ひったくり犯が自転車で逃亡する過程で交通事故を起こし、それが連鎖反応となって大事故に発展。バスの乗客の多くが死んでしまう……。
『トッケビ』というドラマには、映像的に美しい色彩やファンタジーな部分が満載だが、同時に悲惨な場面も登場する。バスの事故のシーンもその一つだ。
キム・シンは、何としてもウンタクの命を守らなければならない。そこで、事故の元凶となったひったくり犯を事前に懲らしめて、ウンタクが悲惨な目に遭わないように機転を利かせた。
割を食ったのが死神(イ・ドンウク)である。彼は仲間と一緒に大人数でバス停で待機し、数多く出てしまう死者を迎える準備をしていた。それがすべて徒労となった。
しかし、死神はバスの中にウンタクがいるのを見つけ、キム・シンがウンタクを守るために事故を未然に防いだことを知る。
まさに、キム・シンとウンタクと死神のそれぞれの立場がよくわかるのだが、特に、ウンタクを守り抜こうとするキム・シンの気持ちが鮮烈に伝わってきた。

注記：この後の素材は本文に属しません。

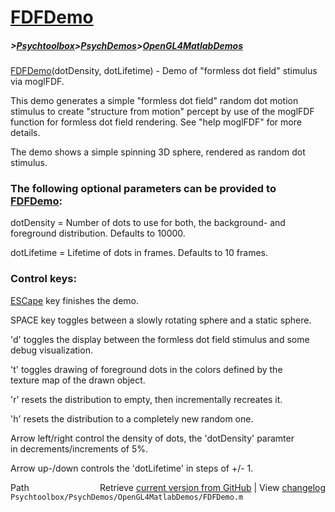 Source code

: # [FDFDemo](FDFDemo)
##### >[Psychtoolbox](Psychtoolbox)>[PsychDemos](PsychDemos)>[OpenGL4MatlabDemos](OpenGL4MatlabDemos)

[FDFDemo](FDFDemo)(dotDensity, dotLifetime) - Demo of "formless dot field" stimulus  
via moglFDF.  
  
This demo generates a simple "formless dot field" random dot motion  
stimulus to create "structure from motion" percept by use of the moglFDF  
function for formless dot field rendering. See "help moglFDF" for more  
details.  
  
The demo shows a simple spinning 3D sphere, rendered as random dot  
stimulus.  
  
### The following optional parameters can be provided to [FDFDemo](FDFDemo):  
  
dotDensity = Number of dots to use for both, the background- and  
             foreground distribution. Defaults to 10000.  
  
dotLifetime = Lifetime of dots in frames. Defaults to 10 frames.  
  
  
### Control keys:  
  
[ESCape](ESCape) key finishes the demo.  
  
SPACE key toggles between a slowly rotating sphere and a static sphere.  
  
'd' toggles the display between the formless dot field stimulus and some  
debug visualization.  
  
't' toggles drawing of foreground dots in the colors defined by the  
texture map of the drawn object.  
  
'r' resets the distribution to empty, then incrementally recreates it.  
  
'h' resets the distribution to a completely new random one.  
  
Arrow left/right control the density of dots, the 'dotDensity' paramter  
in decrements/increments of 5%.  
  
Arrow up-/down controls the 'dotLifetime' in steps of +/- 1.  
  




<div class="code_header" style="text-align:right;">
  <span style="float:left;">Path&nbsp;&nbsp;</span> <span class="counter">Retrieve <a href=
  "https://raw.github.com/Psychtoolbox-3/Psychtoolbox-3/beta/Psychtoolbox/PsychDemos/OpenGL4MatlabDemos/FDFDemo.m">current version from GitHub</a> | View <a href=
  "https://github.com/Psychtoolbox-3/Psychtoolbox-3/commits/beta/Psychtoolbox/PsychDemos/OpenGL4MatlabDemos/FDFDemo.m">changelog</a></span>
</div>
<div class="code">
  <code>Psychtoolbox/PsychDemos/OpenGL4MatlabDemos/FDFDemo.m</code>
</div>

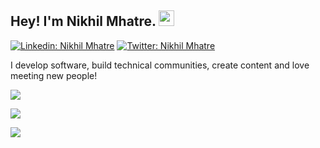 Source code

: ## Hey! I'm Nikhil Mhatre. <img src="https://media.giphy.com/media/hvRJCLFzcasrR4ia7z/giphy.gif" width="25px">


[![Linkedin: Nikhil Mhatre](https://img.shields.io/badge/-Nikhil%20Mhatre-blue?style=flat-square&logo=Linkedin&logoColor=white&link=https://www.linkedin.com/in/nikhil-mhatre-67a666224/)](https://www.linkedin.com/in/nikhil-mhatre-67a666224/)
[![Twitter: Nikhil Mhatre](https://img.shields.io/twitter/follow/nikhil-mhatre?style=social)](https://twitter.com/nikkmhatre4757)

I develop software, build technical communities, create content and love meeting new people!
<p align="Ledt">
  <img src="https://github-readme-stats.vercel.app/api/top-langs/?username=nikhil-mhatre&layout=compact&theme=calm"/>
</p>

<p align="Left">
  <img src="https://github-readme-stats.vercel.app/api?username=nikhil-mhatre&hide=issues&count_private=true&show_icons=true&theme=calm"/>
</p>
<p align="Left">
  <img src="https://streak-stats.demolab.com/?user=nikhil-mhatre&theme=calm"/>
</p>





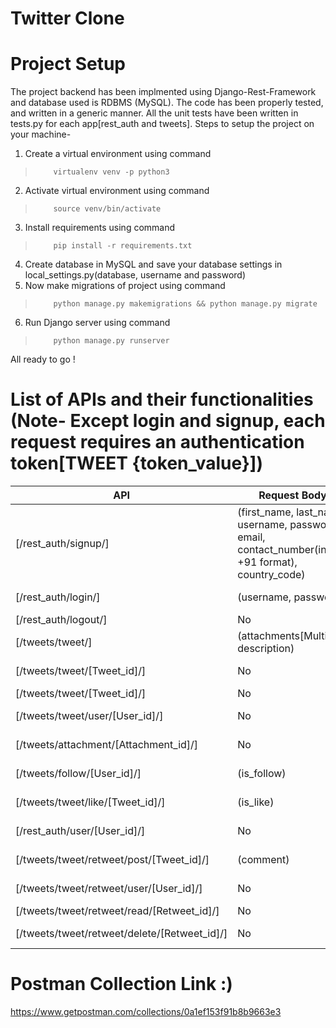 # Twitter Clone
# Project Setup
The project backend has been implmented using Django-Rest-Framework and database used is RDBMS (MySQL). The code has been properly tested, and written in a generic manner. All the unit tests have been written in tests.py for each app[rest_auth and tweets].
Steps to setup the project on your machine- 
1) Create a virtual environment using command 
>         virtualenv venv -p python3
2) Activate virtual environment using command 
>         source venv/bin/activate
3) Install requirements using command
>         pip install -r requirements.txt
4) Create database in MySQL and save your database settings in local_settings.py(database, username and password)
5) Now make migrations of project using command 
>         python manage.py makemigrations && python manage.py migrate
6) Run Django server using command
>         python manage.py runserver
All ready to go !

# List of APIs and their functionalities (Note-  Except login and signup, each request requires an authentication token[TWEET {token_value}])
API | Request Body | Method | Description | Response
|---|---|---|---|---|
| [/rest_auth/signup/] | (first_name, last_name, username, password, email, contact_number(in +91 format), country_code) | POST | User Sign up  | Authentication Token
| [/rest_auth/login/] | (username, password) | POST | User Login | Authentication Token
| [/rest_auth/logout/] | No | GET | Logout User | No
| [/tweets/tweet/] | (attachments[Multiple], description) | POST | Post tweet with attachments | Tweet
| [/tweets/tweet/[Tweet_id]/] | No | GET | Retrieve Tweet Info | Tweet
| [/tweets/tweet/[Tweet_id]/] | No | DELETE | Delete Tweet | No
| [/tweets/tweet/user/[User_id]/] | No | GET | Get list of user's tweets | [Tweets]
| [/tweets/attachment/[Attachment_id]/] | No | GET | Get attachment details | Attachment
| [/tweets/follow/[User_id]/] | (is_follow) | PUT | Follow/Unfollow a User | No
| [/tweets/tweet/like/[Tweet_id]/] | (is_like) | PUT | Like/Unlike a Tweet | No
| [/rest_auth/user/[User_id]/] | No | GET | Get user's details | User
| [/tweets/tweet/retweet/post/[Tweet_id]/] | (comment) | POST | Retweet a tweet | No
| [/tweets/tweet/retweet/user/[User_id]/] | No | GET | Get user's retweets | [Retweets]
| [/tweets/tweet/retweet/read/[Retweet_id]/] | No | GET | Read a retweet | Retweet
| [/tweets/tweet/retweet/delete/[Retweet_id]/] | No | DELETE | Delete a retweet | No

# Postman Collection Link :)
https://www.getpostman.com/collections/0a1ef153f91b8b9663e3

キム・シンは、胸に剣が刺さったまま900年以上も生きている男である。「トッケビの花嫁」を見つけて剣を抜いてもらえれば、ようやく安住の地に行けるのだが、それは同時にウンタクとの永遠の別れを意味していた。
そのウンタクは、自らキム・シンの剣を抜くという使命を考えて、腕の筋肉を鍛えるトレーニングまで始めてしまう始末だった。それを見たキム・シンの物哀しい顔というのも印象的であった。
屈託のないウンタク。
900年の悲しみを背負い続けるキム・シン。
その2人を冷徹に見守っている死神。
三者の相関関係が興味深い。
キム・シンに扮しているコン・ユは、奔放に様々な表情を演じ分けているが、死神といがみ合っているときのコミカルさが際立てば際立つほど、ウンタクを思いやるときの悲しみが深い。
その悲しみに視聴者がどこまで近づけるのか。
ドラマは様々な仕掛けで輪廻転生でつながる悠久の人間関係を見せてくれるが、その根底にあるのは、裏切られてもなお人間を信じる力だ。
バスに乗ったウンタクの未来を守るために自らの全能を発揮したキム・シン。その姿を演じたコン・ユは、『トッケビ』の全編に漂う「時空を超えた愛」を花びらが風に舞うように演じていた。